We are now about to enter Holy Week with Palm Sunday and the Triduum of liturgies soon approaching. As Catholics, Holy Week is the highlight of our year. However, this year, with the stay-at-home order in place and with public gatherings suspended, we are going to have a very different Holy Week. We will issue a schedule of our liturgies for Holy Week. We hope that all of you will join us.

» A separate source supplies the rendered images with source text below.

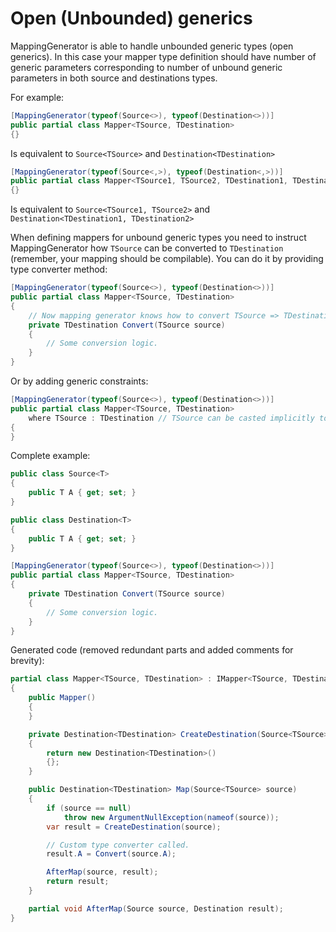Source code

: # Open (Unbounded) generics

MappingGenerator is able to handle unbounded generic types (open generics). In this case your mapper type definition should have number of generic parameters corresponding to number of unbound generic parameters in both source and destinations types.

For example:

```csharp
[MappingGenerator(typeof(Source<>), typeof(Destination<>))]
public partial class Mapper<TSource, TDestination>
{}
```

Is equivalent to `Source<TSource>` and `Destination<TDestination>`

```csharp
[MappingGenerator(typeof(Source<,>), typeof(Destination<,>))]
public partial class Mapper<TSource1, TSource2, TDestination1, TDestination2>
{}
```

Is equivalent to `Source<TSource1, TSource2>` and `Destination<TDestination1, TDestination2>`

When defining mappers for unbound generic types you need to instruct MappingGenerator how `TSource` can be converted to `TDestination` (remember, your mapping should be compilable). You can do it by providing type converter method:

```csharp
[MappingGenerator(typeof(Source<>), typeof(Destination<>))]
public partial class Mapper<TSource, TDestination>
{
    // Now mapping generator knows how to convert TSource => TDestination
    private TDestination Convert(TSource source)
    {
        // Some conversion logic.
    }
}
```

Or by adding generic constraints:

```csharp
[MappingGenerator(typeof(Source<>), typeof(Destination<>))]
public partial class Mapper<TSource, TDestination>
    where TSource : TDestination // TSource can be casted implicitly to TDestination
{
}
```

Complete example:

```csharp
public class Source<T>
{
    public T A { get; set; }
}

public class Destination<T>
{
    public T A { get; set; }
}

[MappingGenerator(typeof(Source<>), typeof(Destination<>))]
public partial class Mapper<TSource, TDestination>
{
    private TDestination Convert(TSource source)
    {
        // Some conversion logic.
    }
}
```

Generated code (removed redundant parts and added comments for brevity):

```csharp
partial class Mapper<TSource, TDestination> : IMapper<TSource, TDestination>
{
    public Mapper()
    {
    }

    private Destination<TDestination> CreateDestination(Source<TSource> source)
    {
        return new Destination<TDestination>()
        {};
    }

    public Destination<TDestination> Map(Source<TSource> source)
    {
        if (source == null)
            throw new ArgumentNullException(nameof(source));
        var result = CreateDestination(source);

        // Custom type converter called.
        result.A = Convert(source.A);

        AfterMap(source, result);
        return result;
    }

    partial void AfterMap(Source source, Destination result);
}
```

I have taken this time of self-isolation and social distancing to try to read more and to grow in my faith through reading, even in the midst of all I am trying to do in our parish and in the Diocese. I hope that all of you are taking the time for daily prayers, spiritual reading, and Scripture reading in your daily lives. We need this in our life more than ever. Different prayers and quotes have been a great inspiration to me during this time. Bishop Kopacz has mentioned to me how much the serenity prayer has meant to him during this time of difficulty and struggle that we are going through. The serenity prayer was originally written by American theologian Reinhold Niebuhr (1892 - 1971). Niebuhr was raised in the German Evangelical and Reformed Church. This has special meaning to me, as I was baptized into the Evangelical and Reformed Church myself in Chicago and grew up in that church and in the United Methodist Church as a child and a youth. The serenity prayer has taken on many forms and many versions, both short and long. It has become most famous as being a part of Alcoholics Anonymous and 12-step programs. Below is one version of the serenity prayer from 1951. May it communicate to you God’s grace and encouragement:
God, give me grace to accept with serenity
the things that cannot be changed,
Courage to change the things
which should be changed,
and the Wisdom to distinguish
the one from the other.
Living one day at a time,
Enjoying one moment at a time,
Accepting hardship as a pathway to peace,
Taking, as Jesus did,
This sinful world as it is,
Not as I would have it,
Trusting that You will make all things right,
If I surrender to Your will,
So that I may be reasonably happy in this life,
And supremely happy with You forever in the next. Amen.